Source texts of formatted documents:
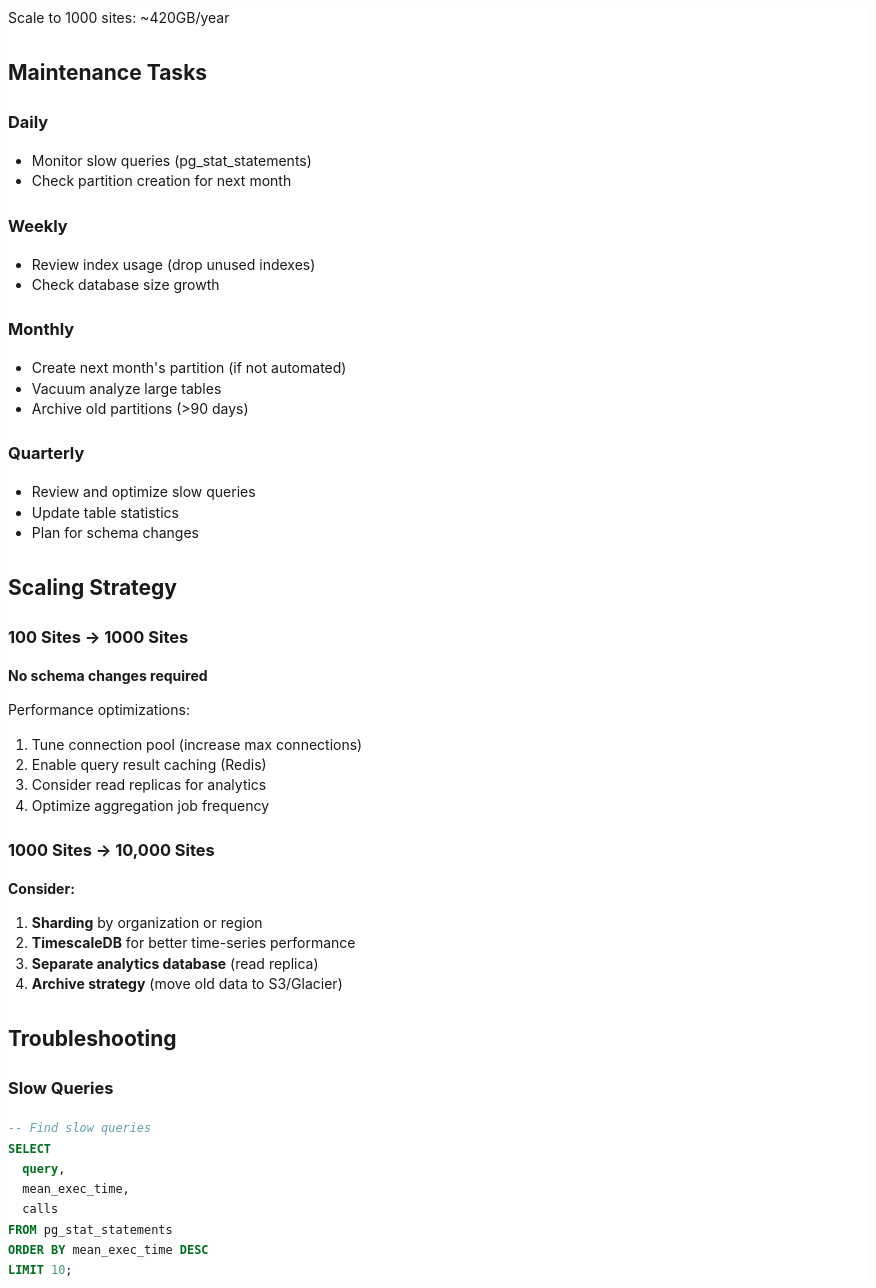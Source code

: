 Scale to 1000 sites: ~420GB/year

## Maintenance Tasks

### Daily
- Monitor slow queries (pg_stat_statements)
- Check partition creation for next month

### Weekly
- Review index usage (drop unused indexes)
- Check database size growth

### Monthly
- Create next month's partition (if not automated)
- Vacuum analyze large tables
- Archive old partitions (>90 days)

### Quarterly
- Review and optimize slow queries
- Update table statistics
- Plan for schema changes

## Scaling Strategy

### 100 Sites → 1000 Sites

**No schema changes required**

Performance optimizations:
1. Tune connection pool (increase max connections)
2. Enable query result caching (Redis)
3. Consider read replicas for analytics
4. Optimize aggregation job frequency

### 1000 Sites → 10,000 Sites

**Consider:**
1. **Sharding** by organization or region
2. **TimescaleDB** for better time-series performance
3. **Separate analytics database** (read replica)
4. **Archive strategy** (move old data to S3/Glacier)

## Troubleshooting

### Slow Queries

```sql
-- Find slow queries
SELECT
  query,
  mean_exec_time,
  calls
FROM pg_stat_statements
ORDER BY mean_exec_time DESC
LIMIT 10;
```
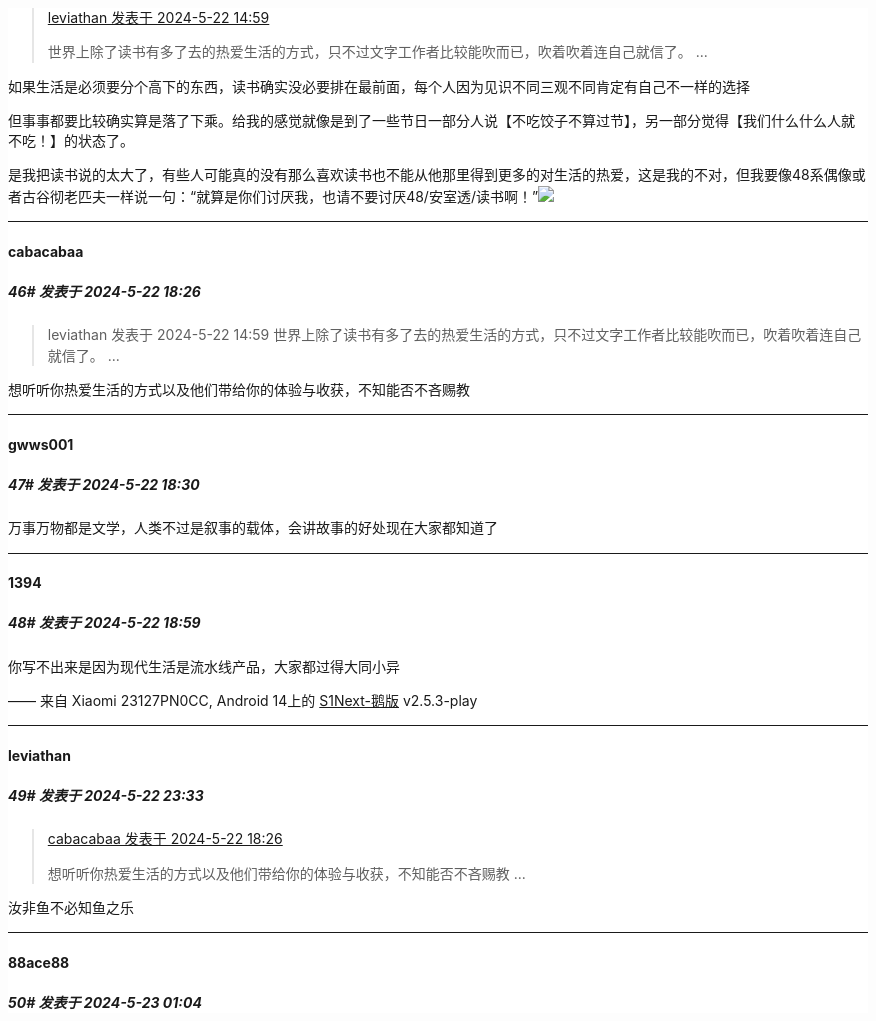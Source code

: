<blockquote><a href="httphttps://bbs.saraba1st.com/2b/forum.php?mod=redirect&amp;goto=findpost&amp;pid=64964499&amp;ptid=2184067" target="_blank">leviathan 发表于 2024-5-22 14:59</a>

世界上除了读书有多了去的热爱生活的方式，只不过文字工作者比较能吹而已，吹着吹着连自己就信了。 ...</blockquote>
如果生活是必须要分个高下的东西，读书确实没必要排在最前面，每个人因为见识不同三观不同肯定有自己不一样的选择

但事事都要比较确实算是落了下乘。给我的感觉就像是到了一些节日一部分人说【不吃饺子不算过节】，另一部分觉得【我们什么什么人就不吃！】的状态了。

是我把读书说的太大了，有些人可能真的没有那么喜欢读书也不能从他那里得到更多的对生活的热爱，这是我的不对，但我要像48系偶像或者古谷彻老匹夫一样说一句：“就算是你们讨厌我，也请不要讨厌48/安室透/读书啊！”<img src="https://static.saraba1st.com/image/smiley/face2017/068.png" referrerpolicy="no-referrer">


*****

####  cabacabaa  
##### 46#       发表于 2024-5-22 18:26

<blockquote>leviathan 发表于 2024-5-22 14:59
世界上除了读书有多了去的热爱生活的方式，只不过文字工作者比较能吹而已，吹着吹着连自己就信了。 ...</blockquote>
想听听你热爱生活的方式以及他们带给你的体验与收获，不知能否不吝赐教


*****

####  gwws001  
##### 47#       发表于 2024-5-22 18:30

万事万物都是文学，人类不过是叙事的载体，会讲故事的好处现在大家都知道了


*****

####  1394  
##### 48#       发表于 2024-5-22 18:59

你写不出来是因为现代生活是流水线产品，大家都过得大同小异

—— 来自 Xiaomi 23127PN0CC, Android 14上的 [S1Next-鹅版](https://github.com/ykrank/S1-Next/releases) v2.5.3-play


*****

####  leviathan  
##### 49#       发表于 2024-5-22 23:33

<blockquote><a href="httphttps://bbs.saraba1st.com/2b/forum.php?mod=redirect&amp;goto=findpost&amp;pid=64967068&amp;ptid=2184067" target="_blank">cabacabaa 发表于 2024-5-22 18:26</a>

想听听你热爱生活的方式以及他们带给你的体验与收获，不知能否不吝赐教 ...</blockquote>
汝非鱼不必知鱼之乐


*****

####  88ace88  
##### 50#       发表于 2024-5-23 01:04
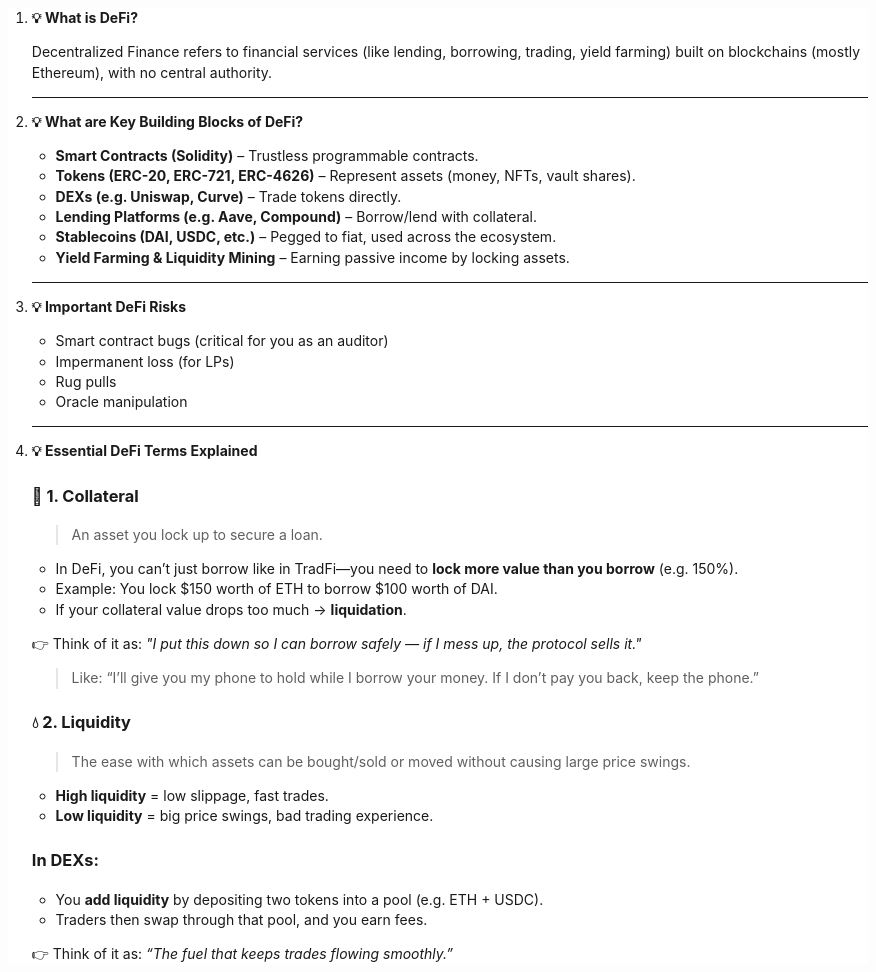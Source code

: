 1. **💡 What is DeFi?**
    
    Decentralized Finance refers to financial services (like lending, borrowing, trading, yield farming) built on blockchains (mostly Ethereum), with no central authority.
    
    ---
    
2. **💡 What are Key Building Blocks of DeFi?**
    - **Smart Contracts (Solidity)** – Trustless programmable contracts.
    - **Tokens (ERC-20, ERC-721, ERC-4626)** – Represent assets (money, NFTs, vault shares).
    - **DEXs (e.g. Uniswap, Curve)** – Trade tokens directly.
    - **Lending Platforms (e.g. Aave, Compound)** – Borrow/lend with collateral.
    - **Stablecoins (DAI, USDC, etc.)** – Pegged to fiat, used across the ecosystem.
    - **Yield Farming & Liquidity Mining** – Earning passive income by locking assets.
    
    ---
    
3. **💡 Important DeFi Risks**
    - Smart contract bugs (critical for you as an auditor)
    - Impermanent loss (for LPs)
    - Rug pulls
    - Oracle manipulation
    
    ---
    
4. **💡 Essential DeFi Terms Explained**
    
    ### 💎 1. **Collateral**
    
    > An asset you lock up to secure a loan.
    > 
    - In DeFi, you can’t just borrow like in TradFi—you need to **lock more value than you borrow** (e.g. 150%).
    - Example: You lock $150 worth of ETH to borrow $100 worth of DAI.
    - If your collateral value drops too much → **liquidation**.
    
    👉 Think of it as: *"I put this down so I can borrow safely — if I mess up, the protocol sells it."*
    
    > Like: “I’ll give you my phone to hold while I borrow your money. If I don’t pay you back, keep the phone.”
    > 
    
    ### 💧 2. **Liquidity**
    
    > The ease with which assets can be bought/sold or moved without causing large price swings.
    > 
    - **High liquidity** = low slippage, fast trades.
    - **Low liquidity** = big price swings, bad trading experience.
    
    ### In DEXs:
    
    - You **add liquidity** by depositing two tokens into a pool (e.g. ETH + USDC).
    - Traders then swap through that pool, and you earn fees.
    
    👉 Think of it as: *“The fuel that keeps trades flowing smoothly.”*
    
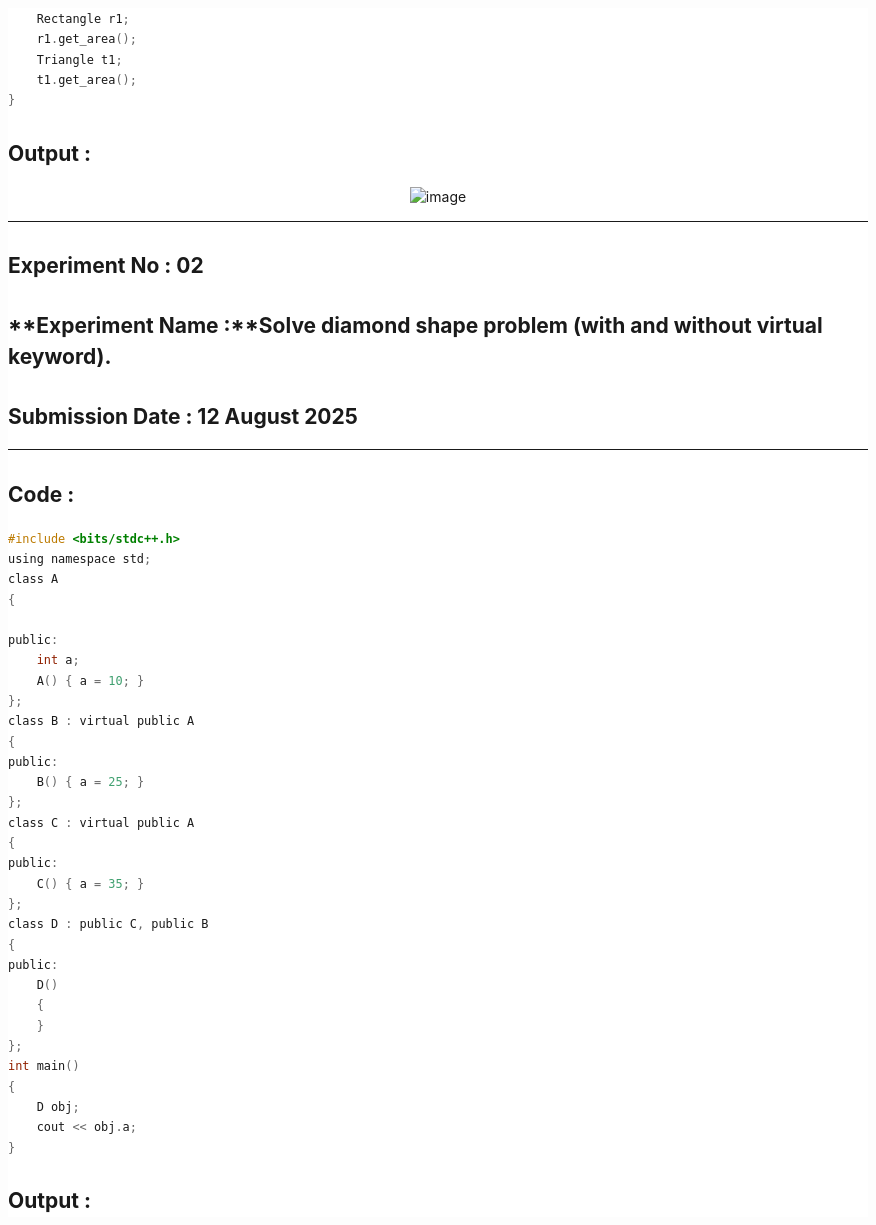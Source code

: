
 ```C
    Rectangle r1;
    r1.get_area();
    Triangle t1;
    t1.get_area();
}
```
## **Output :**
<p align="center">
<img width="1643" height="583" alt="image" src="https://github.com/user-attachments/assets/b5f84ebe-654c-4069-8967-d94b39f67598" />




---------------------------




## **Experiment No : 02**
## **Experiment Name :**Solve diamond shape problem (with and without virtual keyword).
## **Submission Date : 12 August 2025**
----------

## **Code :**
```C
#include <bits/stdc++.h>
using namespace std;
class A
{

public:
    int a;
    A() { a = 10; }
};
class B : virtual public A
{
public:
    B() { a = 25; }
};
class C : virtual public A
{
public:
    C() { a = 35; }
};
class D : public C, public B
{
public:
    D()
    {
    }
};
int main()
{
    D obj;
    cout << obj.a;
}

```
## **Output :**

What the exercise asks — Repeat the records above exactly, from the first line through the line containing "### Monthly", and leave out the pictures.

Output below —
Source code

: Scale to 1000 sites: ~420GB/year

## Maintenance Tasks

### Daily
- Monitor slow queries (pg_stat_statements)
- Check partition creation for next month

### Weekly
- Review index usage (drop unused indexes)
- Check database size growth

### Monthly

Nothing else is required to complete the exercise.